As they got to the doorway, Joe looked down. They were only three floors up but already it looked too high. Each floor had high ceilings so that the bridge was a long way from the ground, just a dark hole beneath them, the building opposite shutting out all light. The bridge was around twenty yards long, with another one above it, connecting the top floors of the buildings, but it seemed to stretch into the distance.

Joe stepped onto the bridge and it dipped. He gripped the rail as the air was filled with the sound of metal moving against stone. His feet clanged as he moved slowly, the bridge swaying with every step, bouncing as he got closer to the centre. The metal felt like it was flaking under his shoes. All he could do was look straight ahead and keep moving.

It seemed to take an age to get across, Melissa still on the other side, but the colossal shadow of the opposite building eventually swallowed him up.

There was no way in. The entrance doors were closed off. He pushed at them, frustrated, but they just banged against the frame.

He looked up. He’d have to try the gangway above.

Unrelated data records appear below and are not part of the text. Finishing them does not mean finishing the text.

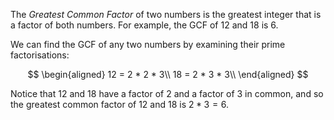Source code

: The *Greatest Common Factor* of two numbers is the greatest integer that is a factor of both numbers. For example, the GCF of $12$ and $18$ is $6$.

We can find the GCF of any two numbers by examining their prime factorisations:

$$
\begin{aligned}
12 = 2 * 2 * 3\\
18 = 2 * 3 * 3\\
\end{aligned}
$$

Notice that $12$ and $18$ have a factor of $2$ and a factor of $3$ in common, and so the greatest common factor of $12$ and $18$ is $2 * 3 = 6$.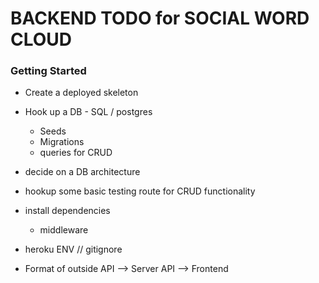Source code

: # BACKEND TODO for SOCIAL WORD CLOUD


### Getting Started

- Create a deployed skeleton
- Hook up a DB  - SQL / postgres
    - Seeds
    - Migrations
    - queries for CRUD
- decide on a DB architecture
- hookup some basic testing route for CRUD functionality
- install dependencies
    - middleware
- heroku ENV // gitignore


- Format of  outside API --> Server API --> Frontend

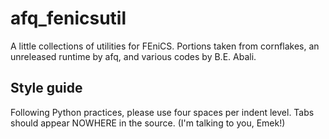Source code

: afq_fenicsutil
==============

A little collections of utilities for FEniCS. Portions taken from cornflakes, an unreleased runtime by afq, and various codes by B.E. Abali.

Style guide
-----------

Following Python practices, please use four spaces per indent level. Tabs should appear NOWHERE in the source. (I'm talking to you, Emek!)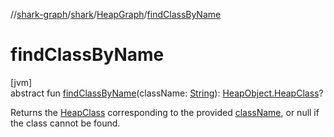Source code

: //[shark-graph](../../../index.md)/[shark](../index.md)/[HeapGraph](index.md)/[findClassByName](find-class-by-name.md)

# findClassByName

[jvm]\
abstract fun [findClassByName](find-class-by-name.md)(className: [String](https://kotlinlang.org/api/latest/jvm/stdlib/kotlin/-string/index.html)): [HeapObject.HeapClass](../-heap-object/-heap-class/index.md)?

Returns the [HeapClass](../-heap-object/-heap-class/index.md) corresponding to the provided [className](find-class-by-name.md), or null if the class cannot be found.
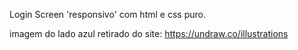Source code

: Login Screen 'responsivo' com html e css puro.



imagem do lado azul retirado do site: https://undraw.co/illustrations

‘We have to keep going up,’ he said.

Melissa turned, she wasn’t prepared to wait for him, so Joe ran back across, ignoring the sickening bounce of the bridge, until he was back inside the darkness of the building.

Melissa found more stairs and ran up them. Joe rushed to catch up, stumbling as he twisted his ankle on a piece of brick he hadn’t seen. When he joined her at the top of the stairs, he was looking across at an identical metal walkway, except this time there was an opening on the other side. He could see into the building and some of the streets beyond.

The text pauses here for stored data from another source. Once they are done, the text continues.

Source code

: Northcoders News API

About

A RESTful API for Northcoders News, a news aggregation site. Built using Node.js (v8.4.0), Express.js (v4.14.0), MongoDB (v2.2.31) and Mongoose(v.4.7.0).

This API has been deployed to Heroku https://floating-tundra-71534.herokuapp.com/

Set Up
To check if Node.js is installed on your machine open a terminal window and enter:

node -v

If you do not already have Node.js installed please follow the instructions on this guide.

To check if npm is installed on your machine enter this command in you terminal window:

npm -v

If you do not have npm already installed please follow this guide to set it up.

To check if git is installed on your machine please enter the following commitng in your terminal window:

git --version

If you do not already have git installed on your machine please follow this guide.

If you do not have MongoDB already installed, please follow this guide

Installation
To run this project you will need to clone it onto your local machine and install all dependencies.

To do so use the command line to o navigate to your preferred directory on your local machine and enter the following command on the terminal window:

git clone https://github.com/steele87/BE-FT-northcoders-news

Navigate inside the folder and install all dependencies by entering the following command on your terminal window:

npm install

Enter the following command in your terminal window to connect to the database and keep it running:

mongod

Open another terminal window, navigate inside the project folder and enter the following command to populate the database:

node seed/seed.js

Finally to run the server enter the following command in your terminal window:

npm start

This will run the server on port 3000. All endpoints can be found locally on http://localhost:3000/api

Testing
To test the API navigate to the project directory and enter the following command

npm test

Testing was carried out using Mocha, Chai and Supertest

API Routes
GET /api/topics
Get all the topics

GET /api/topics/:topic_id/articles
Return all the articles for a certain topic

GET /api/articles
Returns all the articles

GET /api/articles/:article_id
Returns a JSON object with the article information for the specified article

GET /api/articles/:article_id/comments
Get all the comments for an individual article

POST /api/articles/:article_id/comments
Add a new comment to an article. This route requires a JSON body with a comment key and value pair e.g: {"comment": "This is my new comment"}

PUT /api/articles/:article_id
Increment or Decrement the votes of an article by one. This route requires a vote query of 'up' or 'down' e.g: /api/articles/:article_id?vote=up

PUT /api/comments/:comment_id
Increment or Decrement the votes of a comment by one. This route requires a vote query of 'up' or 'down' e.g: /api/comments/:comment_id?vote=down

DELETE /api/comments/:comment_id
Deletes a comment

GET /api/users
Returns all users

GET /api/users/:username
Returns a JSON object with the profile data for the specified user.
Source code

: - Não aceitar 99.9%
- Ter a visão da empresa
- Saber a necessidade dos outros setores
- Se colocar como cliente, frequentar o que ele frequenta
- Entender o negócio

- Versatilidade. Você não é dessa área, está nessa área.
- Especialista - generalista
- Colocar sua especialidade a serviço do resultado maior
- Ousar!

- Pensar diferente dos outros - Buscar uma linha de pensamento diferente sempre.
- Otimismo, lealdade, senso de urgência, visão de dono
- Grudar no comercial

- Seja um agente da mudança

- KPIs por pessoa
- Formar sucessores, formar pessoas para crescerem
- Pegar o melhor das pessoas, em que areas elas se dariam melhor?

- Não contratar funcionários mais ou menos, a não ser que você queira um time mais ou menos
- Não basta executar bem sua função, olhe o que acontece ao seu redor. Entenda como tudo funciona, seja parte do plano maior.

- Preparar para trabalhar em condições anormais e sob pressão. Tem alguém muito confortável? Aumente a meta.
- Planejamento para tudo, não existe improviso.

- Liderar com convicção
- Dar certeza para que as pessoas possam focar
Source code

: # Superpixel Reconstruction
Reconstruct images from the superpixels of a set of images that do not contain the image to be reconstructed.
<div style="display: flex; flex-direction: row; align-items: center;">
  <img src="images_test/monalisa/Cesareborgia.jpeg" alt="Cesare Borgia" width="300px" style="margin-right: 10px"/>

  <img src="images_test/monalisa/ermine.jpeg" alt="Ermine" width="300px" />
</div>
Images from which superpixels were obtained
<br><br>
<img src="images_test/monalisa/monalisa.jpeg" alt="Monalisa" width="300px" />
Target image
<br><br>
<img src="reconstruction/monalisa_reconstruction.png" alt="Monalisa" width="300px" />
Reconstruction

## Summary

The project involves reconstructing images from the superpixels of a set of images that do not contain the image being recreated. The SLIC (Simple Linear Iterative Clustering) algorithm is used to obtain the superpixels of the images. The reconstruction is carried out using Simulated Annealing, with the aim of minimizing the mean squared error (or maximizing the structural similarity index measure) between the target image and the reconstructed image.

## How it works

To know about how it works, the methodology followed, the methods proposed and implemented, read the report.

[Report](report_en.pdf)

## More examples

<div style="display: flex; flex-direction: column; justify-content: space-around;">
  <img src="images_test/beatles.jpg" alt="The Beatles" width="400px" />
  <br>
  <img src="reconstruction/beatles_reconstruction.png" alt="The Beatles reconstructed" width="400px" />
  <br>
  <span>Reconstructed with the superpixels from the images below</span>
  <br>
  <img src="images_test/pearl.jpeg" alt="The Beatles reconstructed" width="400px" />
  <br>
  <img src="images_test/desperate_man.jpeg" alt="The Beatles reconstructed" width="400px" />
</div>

Joe pushed past her and went first.

‘I’m not the little woman, and I want my daughter back,’ Melissa said.

‘And if this bridge isn’t safe, there’s no kids to grieve for me,’ Joe said, and stepped forward. ‘Wait until I get across. If I make it, you know it’s all right for you too.’

It moved when he stepped onto it, as though the stone supporting it was crumbling. Joe’s stomach lurched and he gripped the rail, but he kept on moving forward. It was in a worse state than the bridge below. Some of the metal was cracked, as if it was rusting through, but Joe wasn’t going to stop. He stared forward and kept on marching, the night filled with the sound of metal grating against stone and the creaks as it bounced.

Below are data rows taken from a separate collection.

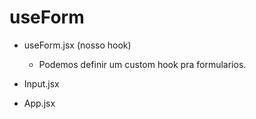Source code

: # useForm

* useForm.jsx (nosso hook)
  - Podemos definir um custom hook pra formularios. 
    <!-- 
    import React from 'react';

    const types = {
      cep: {
        regex: /^\d{5}-?\d{3}$/,
        message: 'Cep inválido',
      },
      email: {
        regex: /^(([^<>()[\]\\.,;:\s@"]+(\.[^<>()[\]\\.,;:\s@"]+)*)|(".+"))@((\[[0-9]{1,3}\.[0-9]{1,3}\.[0-9]{1,3}\.[0-9]{1,3}\])|(([a-zA-Z\-0-9]+\.)+[a-zA-Z]{2,}))$/,
        message: 'Email inválido',
      },
    };

    const useForm = (type) => {
      const [value, setValue] = React.useState('');
      const [error, setError] = React.useState(null);

      function validate(value) {
        if (type === false) return true;
        if (value.length === 0) {
          setError('Preencha um valor');
          return false;
        } else if (types[type] && !types[type].regex.test(value)) {
          setError(types[type].message);
          return false;
        } else {
          setError(null);
          return true;
        }
      }

      function onChange({ target }) {
        if (error) validate(target.value);
        setValue(target.value);
      }

      return {
        value,
        setValue,
        error,
        onChange,
        onBlur: () => validate(value),
        validate: () => validate(value),
      };
    };

    export default useForm;
    -->

* Input.jsx
    <!-- 
    import React from 'react';

    const Input = ({
      id,
      label,
      value,
      type,
      onChange,
      error,
      onBlur,
      placeholder,
    }) => {
      return (
        <>
          <label htmlFor={id}>{label}</label>
          <input
            type={type}
            id={id}
            name={id}
            value={value}
            onChange={onChange}
            onBlur={onBlur}
            placeholder={placeholder}
          />
          {error && <p>{error}</p>}
        </>
      );
    };

    export default Input;
    -->

* App.jsx
  <!-- 
  import React from 'react';
  import Input from './Form/Input';
  import useForm from './Hooks/useForm';

  const App = () => {
    const cep = useForm('cep');

    function handleSubmit(event) {
      event.preventDefault();
      if (cep.validate()) {
        console.log('Enviar');
      } else {
        console.log('Não enviar');
      }
    }

    return (
      <form onSubmit={handleSubmit}>
        <Input
          label="CEP"
          id="cep"
          type="text"
          placeholder="00000-000"
          {...cep}
        />
        <button>Enviar</button>
      </form>
    );
  };

  export default App;
  -->



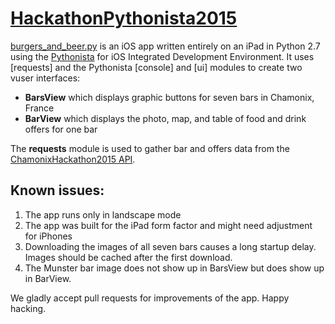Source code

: # [HackathonPythonista2015](https://github.com/ChamGeeks/ChamonixHackathon2015)

[burgers_and_beer.py]() is an iOS app written entirely on an iPad in Python 2.7 using the [Pythonista](http://omz-software.com/pythonista) for iOS Integrated Development Environment.  It uses [requests] and the Pythonista [console] and [ui] modules to create two vuser interfaces:
- __BarsView__ which displays graphic buttons for seven bars in Chamonix, France
- __BarView__ which displays the photo, map, and table of food and drink offers for one bar

The __requests__ module is used to gather bar and offers data from the [ChamonixHackathon2015 API](https://chamonix-hackathon-2015.herokuapp.com/).

## Known issues:
1. The app runs only in landscape mode
2. The app was built for the iPad form factor and might need adjustment for iPhones
3. Downloading the images of all seven bars causes a long startup delay. Images should be cached after the first download.
4. The Munster bar image does not show up in BarsView but does show up in BarView.

We gladly accept pull requests for improvements of the app.  Happy hacking.

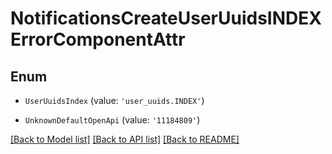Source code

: # NotificationsCreateUserUuidsINDEXErrorComponentAttr


## Enum

* `UserUuidsIndex` (value: `'user_uuids.INDEX'`)

* `UnknownDefaultOpenApi` (value: `'11184809'`)

[[Back to Model list]](../README.md#documentation-for-models) [[Back to API list]](../README.md#documentation-for-api-endpoints) [[Back to README]](../README.md)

Joe paused at the doorway. The room was better lit, with the light coming in through a broken window and a large hole in the roof. He listened, tried to hear something over his own deep breaths. There was a noise, something banging on the roof.

He looked up and stepped forward.

Joe didn’t see the brick coming.

It smashed into his cheekbone, knocking him backwards onto the walkway. He banged his head on the rail. The weight of his falling body knocked out one of the metal panels in the side of the bridge. It seemed a long time before it clanged onto the ground.

His head tilted backwards, nothing to stop the fall of his body. He strained to lift himself but everything seemed to take too long. The stars were just swirling dots. The sound of his hands on the metal walkway seemed muffled, his heartbeat loud in his ears, but he grabbed the rail and slid back onto the bridge. He groaned as he rolled over. There were footsteps behind him, moving quickly.

Instinct kicked in. Joe rolled to one side and a brick smashed against the rail. Fragments peppered his face and grit went into his eye, the pain bringing him round. He looked up. There was someone standing over him, arms out from his body, tensed and angry. Mark Proctor.

Joe kicked upwards, the gasp of pain from Proctor loud and satisfying. Proctor bent over in agony so Joe lashed out again, his boot catching Proctor in the face, making him rock backwards.